- _WHAT IS NEEDED_: Beginning with the line that holds "- The precision" in the data below, give again every line through the one that holds "- Low_risk score", exactly as written.

- _AVAILABLE DATA_:
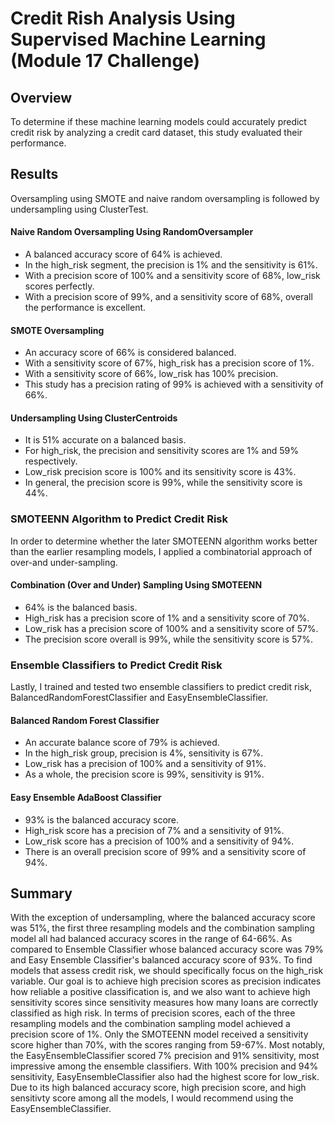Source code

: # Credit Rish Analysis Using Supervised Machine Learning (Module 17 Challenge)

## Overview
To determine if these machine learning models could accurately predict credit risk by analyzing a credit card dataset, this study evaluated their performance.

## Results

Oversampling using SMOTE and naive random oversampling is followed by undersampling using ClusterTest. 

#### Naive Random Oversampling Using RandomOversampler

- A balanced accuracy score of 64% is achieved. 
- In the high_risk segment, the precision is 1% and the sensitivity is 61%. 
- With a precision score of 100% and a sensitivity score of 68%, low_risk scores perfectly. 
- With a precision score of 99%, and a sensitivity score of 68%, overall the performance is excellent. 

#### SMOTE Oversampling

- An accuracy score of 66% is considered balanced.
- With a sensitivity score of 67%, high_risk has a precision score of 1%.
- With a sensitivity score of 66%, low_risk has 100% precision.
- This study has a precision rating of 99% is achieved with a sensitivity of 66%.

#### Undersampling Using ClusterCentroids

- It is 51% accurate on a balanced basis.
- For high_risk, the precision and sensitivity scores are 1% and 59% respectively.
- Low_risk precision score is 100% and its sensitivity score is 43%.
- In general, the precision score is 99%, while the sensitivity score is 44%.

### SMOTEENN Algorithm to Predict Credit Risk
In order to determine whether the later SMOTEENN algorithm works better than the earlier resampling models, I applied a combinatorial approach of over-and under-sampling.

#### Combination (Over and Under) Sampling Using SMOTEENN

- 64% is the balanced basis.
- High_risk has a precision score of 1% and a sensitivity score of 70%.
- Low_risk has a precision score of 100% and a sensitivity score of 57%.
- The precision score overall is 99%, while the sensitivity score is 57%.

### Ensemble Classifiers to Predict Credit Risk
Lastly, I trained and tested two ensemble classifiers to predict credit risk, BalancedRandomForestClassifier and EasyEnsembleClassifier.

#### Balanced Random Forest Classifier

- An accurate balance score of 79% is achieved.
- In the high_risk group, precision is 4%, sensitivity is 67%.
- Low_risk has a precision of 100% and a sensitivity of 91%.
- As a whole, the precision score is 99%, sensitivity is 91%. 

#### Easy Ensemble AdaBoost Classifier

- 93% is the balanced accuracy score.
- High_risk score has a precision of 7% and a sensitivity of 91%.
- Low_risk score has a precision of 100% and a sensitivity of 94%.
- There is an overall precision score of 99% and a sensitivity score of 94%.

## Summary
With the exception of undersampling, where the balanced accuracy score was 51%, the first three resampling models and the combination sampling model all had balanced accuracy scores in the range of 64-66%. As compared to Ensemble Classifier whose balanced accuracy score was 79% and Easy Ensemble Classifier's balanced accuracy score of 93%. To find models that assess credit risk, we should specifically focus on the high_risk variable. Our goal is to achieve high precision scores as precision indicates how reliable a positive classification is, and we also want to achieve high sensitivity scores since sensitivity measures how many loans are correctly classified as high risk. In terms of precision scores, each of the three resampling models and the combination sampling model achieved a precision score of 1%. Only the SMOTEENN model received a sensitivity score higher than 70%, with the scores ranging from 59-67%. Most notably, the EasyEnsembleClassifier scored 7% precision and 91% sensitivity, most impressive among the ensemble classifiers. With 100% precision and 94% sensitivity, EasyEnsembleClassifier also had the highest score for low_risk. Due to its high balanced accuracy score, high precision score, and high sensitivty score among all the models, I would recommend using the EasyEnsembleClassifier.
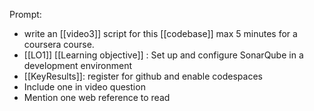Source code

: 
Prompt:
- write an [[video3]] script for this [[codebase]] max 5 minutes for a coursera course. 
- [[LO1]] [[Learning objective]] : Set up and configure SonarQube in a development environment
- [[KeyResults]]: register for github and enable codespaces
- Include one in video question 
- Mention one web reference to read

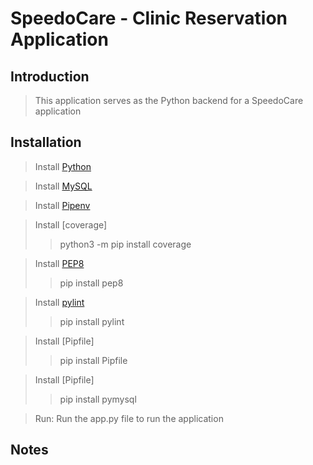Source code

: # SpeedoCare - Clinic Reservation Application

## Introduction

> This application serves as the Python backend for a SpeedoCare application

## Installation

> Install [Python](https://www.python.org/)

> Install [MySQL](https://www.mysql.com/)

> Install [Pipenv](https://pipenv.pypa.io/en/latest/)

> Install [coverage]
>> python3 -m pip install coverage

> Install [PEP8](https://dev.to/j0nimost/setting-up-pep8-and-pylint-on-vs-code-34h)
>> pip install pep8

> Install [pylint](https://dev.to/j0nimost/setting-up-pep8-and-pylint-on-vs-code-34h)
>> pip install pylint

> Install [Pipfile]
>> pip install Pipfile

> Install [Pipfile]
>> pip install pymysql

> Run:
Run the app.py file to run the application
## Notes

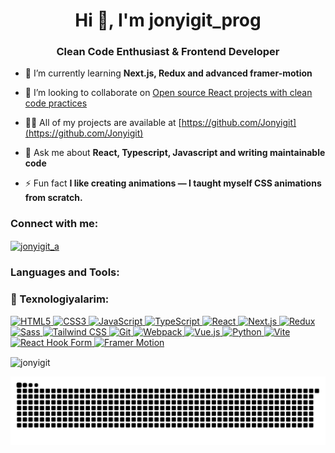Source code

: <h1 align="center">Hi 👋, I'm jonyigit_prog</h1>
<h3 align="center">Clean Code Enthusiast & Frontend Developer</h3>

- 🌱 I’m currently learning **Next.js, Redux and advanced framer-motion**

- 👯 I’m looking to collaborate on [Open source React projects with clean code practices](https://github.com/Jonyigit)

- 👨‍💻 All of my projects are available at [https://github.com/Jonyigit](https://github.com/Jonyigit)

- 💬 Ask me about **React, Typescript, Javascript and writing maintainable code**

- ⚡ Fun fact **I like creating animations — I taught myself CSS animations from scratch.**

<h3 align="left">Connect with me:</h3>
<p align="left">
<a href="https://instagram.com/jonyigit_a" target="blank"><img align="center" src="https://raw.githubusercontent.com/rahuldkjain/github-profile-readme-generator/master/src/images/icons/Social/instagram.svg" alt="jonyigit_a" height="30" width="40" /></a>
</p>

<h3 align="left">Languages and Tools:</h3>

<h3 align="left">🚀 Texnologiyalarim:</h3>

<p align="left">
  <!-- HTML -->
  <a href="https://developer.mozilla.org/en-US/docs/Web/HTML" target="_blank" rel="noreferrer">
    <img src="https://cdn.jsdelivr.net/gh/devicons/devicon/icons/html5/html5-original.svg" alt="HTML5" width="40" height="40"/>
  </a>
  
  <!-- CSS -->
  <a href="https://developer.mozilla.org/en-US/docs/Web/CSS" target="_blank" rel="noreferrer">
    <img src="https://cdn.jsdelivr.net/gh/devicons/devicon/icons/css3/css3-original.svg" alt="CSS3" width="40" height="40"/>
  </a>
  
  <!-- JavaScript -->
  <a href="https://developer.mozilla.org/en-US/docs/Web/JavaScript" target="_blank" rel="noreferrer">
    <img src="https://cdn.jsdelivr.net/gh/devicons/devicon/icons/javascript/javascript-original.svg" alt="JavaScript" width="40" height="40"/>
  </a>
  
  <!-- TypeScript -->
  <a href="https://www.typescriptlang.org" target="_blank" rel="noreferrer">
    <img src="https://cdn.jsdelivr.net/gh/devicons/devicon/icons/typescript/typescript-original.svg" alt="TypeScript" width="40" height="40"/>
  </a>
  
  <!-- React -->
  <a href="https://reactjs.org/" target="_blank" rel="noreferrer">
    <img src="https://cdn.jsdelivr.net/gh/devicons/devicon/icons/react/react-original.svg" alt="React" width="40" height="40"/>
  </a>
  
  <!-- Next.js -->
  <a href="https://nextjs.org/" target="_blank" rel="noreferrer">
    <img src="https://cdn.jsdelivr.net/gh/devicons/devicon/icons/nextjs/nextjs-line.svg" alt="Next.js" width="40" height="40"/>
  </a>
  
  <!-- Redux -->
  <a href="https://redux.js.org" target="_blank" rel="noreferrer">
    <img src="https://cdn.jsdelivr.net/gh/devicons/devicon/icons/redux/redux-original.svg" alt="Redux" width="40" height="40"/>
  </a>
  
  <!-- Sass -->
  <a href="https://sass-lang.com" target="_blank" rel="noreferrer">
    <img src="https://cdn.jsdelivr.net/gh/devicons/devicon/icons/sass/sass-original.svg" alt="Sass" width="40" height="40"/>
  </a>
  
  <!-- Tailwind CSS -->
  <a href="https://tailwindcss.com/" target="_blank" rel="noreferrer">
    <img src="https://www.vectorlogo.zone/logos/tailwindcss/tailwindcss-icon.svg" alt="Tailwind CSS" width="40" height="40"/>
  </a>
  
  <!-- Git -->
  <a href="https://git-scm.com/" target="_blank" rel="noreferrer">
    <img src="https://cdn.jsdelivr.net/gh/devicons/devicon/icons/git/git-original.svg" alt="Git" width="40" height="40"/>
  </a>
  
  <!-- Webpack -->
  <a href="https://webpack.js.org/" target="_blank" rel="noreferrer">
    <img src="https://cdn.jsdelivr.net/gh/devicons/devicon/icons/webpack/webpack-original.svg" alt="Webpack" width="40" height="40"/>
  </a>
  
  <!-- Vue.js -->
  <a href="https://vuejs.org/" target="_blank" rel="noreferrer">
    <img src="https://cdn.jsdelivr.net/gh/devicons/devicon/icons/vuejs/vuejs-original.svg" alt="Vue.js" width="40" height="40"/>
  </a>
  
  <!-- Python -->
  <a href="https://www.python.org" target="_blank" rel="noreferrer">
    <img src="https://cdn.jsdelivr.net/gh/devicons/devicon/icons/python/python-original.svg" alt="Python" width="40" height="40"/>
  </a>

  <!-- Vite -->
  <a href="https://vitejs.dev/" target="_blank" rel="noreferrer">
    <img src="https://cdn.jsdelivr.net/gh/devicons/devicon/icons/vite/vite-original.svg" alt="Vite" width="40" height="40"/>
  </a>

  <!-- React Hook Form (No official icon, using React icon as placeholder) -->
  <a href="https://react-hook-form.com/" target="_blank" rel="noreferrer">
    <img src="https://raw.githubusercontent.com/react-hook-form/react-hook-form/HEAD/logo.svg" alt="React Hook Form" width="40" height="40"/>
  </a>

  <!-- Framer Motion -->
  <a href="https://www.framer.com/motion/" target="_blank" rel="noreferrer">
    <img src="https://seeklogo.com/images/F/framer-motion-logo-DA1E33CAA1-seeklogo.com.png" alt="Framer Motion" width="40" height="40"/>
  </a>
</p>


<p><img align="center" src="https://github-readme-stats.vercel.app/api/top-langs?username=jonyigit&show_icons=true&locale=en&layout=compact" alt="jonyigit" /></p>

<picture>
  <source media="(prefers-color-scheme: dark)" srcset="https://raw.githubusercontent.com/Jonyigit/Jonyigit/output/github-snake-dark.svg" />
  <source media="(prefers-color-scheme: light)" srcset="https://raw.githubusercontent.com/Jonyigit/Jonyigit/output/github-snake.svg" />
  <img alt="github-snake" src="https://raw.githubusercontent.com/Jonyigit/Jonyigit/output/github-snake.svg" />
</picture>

---

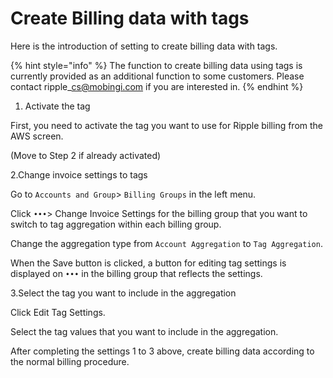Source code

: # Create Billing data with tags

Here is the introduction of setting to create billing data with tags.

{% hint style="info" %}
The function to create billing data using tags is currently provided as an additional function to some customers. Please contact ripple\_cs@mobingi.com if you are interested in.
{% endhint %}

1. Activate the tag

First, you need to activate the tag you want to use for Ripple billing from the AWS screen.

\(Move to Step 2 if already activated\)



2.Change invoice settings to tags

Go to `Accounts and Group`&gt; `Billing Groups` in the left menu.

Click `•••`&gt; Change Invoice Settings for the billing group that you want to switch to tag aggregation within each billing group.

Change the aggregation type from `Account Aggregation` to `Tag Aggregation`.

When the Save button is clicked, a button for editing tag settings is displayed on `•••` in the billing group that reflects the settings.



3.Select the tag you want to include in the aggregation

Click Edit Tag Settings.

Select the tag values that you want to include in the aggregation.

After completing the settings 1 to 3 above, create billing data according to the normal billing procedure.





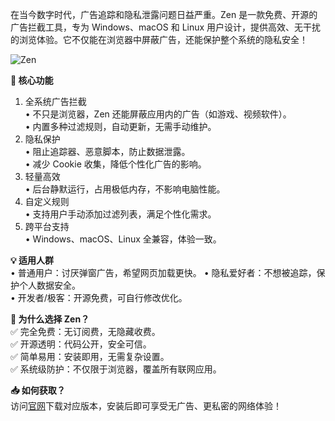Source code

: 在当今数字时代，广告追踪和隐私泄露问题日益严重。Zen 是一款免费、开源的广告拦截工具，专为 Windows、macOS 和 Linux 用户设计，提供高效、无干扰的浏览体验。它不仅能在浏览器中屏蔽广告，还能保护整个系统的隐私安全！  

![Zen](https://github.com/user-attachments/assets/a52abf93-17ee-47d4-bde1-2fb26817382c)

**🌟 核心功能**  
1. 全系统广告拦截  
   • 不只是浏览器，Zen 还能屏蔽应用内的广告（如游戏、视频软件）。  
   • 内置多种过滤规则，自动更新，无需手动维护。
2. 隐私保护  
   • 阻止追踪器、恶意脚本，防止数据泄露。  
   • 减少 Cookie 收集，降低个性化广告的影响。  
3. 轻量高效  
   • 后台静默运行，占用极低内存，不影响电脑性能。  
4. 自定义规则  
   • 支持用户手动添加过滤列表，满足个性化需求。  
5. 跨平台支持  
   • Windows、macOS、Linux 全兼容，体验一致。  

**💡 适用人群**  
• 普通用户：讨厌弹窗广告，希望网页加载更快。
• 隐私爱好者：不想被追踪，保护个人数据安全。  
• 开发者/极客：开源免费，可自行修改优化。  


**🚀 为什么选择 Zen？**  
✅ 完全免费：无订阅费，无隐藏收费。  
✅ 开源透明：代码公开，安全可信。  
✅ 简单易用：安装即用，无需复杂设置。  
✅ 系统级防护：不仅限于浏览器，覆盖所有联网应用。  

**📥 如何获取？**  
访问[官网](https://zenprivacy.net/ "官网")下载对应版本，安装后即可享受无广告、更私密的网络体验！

...

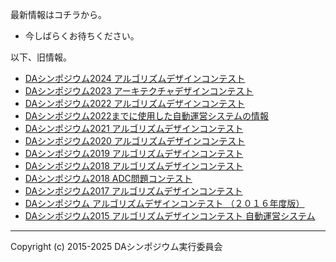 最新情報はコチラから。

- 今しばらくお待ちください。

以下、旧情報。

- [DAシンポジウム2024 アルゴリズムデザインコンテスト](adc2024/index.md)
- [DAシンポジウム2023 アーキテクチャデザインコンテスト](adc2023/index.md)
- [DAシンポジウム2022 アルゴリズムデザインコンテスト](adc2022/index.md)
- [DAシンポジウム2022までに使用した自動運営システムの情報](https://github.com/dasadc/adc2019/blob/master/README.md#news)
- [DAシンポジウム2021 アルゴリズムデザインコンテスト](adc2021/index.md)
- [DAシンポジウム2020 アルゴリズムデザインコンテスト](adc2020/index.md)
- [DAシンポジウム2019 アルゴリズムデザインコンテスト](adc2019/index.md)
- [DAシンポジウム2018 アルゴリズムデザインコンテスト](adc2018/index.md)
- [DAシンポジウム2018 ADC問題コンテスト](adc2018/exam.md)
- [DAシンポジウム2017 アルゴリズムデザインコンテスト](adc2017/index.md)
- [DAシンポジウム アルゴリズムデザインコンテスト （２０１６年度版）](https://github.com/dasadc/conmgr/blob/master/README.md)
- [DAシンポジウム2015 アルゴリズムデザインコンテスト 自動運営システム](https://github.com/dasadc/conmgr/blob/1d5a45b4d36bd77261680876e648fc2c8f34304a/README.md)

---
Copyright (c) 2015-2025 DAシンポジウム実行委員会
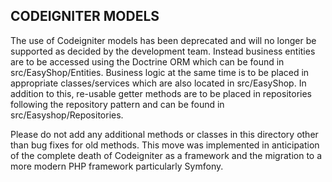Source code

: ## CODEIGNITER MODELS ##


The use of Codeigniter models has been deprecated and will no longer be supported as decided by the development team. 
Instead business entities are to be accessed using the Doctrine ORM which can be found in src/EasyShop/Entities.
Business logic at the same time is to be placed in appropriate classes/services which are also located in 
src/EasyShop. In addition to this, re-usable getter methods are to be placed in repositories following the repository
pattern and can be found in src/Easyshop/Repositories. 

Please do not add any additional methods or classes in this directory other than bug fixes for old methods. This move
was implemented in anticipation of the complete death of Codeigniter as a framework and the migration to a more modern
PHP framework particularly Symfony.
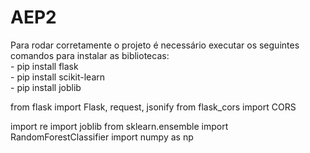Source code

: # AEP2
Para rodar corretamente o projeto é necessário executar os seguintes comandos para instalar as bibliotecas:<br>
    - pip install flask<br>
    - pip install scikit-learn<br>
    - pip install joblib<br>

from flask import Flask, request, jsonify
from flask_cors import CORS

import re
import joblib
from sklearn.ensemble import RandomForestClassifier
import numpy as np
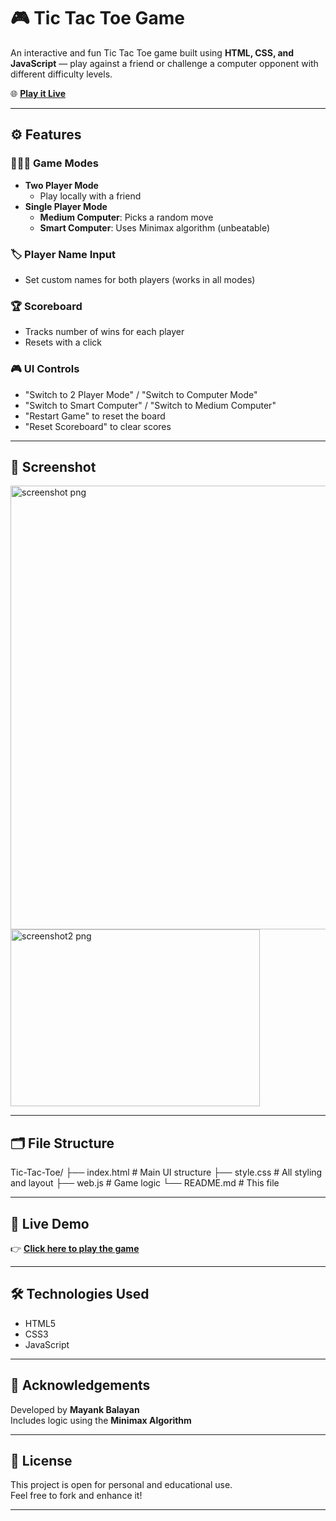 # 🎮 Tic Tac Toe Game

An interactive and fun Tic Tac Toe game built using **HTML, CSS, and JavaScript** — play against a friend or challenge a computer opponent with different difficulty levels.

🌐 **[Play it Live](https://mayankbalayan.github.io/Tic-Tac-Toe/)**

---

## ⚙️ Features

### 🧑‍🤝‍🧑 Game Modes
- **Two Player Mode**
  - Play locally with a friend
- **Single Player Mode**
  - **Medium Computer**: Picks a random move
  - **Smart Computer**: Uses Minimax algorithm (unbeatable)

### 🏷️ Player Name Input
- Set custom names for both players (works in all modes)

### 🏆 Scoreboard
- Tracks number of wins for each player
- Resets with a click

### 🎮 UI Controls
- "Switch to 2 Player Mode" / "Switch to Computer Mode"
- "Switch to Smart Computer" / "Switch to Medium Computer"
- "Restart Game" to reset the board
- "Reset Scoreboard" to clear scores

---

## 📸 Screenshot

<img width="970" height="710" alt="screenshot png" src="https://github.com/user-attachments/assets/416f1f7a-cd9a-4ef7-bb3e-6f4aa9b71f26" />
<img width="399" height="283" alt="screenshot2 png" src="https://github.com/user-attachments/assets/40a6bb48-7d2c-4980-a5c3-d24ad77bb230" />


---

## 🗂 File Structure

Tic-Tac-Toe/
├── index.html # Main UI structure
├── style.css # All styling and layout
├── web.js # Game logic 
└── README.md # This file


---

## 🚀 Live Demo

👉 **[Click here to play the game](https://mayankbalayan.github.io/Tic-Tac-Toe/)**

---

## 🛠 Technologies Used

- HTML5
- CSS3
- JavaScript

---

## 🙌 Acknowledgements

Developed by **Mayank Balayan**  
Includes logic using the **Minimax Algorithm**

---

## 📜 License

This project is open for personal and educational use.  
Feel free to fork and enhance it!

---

- _YOUR SOLUTION_:
- The precision score overall is 99%, while the sensitivity score is 57%.

### Ensemble Classifiers to Predict Credit Risk
Lastly, I trained and tested two ensemble classifiers to predict credit risk, BalancedRandomForestClassifier and EasyEnsembleClassifier.

#### Balanced Random Forest Classifier

- An accurate balance score of 79% is achieved.
- In the high_risk group, precision is 4%, sensitivity is 67%.
- Low_risk has a precision of 100% and a sensitivity of 91%.
- As a whole, the precision score is 99%, sensitivity is 91%. 

#### Easy Ensemble AdaBoost Classifier

- 93% is the balanced accuracy score.
- High_risk score has a precision of 7% and a sensitivity of 91%.
- Low_risk score has a precision of 100% and a sensitivity of 94%.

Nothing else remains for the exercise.